Task objective
Lines holding the word "projects" are the ones to copy from the data below.

Supplied material
::::

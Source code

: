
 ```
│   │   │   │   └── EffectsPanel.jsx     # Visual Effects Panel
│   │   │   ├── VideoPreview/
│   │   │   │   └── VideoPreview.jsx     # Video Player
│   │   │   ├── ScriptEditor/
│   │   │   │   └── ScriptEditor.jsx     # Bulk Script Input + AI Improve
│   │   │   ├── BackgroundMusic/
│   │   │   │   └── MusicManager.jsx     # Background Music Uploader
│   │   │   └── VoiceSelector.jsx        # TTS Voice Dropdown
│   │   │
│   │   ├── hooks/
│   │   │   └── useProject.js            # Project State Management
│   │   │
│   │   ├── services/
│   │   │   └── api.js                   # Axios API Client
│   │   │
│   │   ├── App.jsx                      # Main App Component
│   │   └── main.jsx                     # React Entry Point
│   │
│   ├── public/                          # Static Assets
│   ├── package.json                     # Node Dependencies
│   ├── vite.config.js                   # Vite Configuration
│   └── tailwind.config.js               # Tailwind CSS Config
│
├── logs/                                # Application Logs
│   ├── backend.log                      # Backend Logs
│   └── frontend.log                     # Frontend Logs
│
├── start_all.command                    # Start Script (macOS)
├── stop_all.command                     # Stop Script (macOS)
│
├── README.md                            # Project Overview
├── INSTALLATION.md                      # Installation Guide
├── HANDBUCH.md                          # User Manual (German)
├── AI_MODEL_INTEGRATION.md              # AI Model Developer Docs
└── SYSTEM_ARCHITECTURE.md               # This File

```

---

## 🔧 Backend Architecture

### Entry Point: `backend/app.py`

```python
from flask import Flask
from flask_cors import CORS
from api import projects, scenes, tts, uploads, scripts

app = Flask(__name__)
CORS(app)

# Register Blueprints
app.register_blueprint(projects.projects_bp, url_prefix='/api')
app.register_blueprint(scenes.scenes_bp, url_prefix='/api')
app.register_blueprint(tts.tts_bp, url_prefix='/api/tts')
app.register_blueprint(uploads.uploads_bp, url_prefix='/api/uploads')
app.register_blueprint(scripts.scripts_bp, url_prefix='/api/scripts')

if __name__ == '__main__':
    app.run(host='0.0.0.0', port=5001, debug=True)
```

::::

Answer space
from api import projects, scenes, tts, uploads, scripts
app.register_blueprint(projects.projects_bp, url_prefix='/api')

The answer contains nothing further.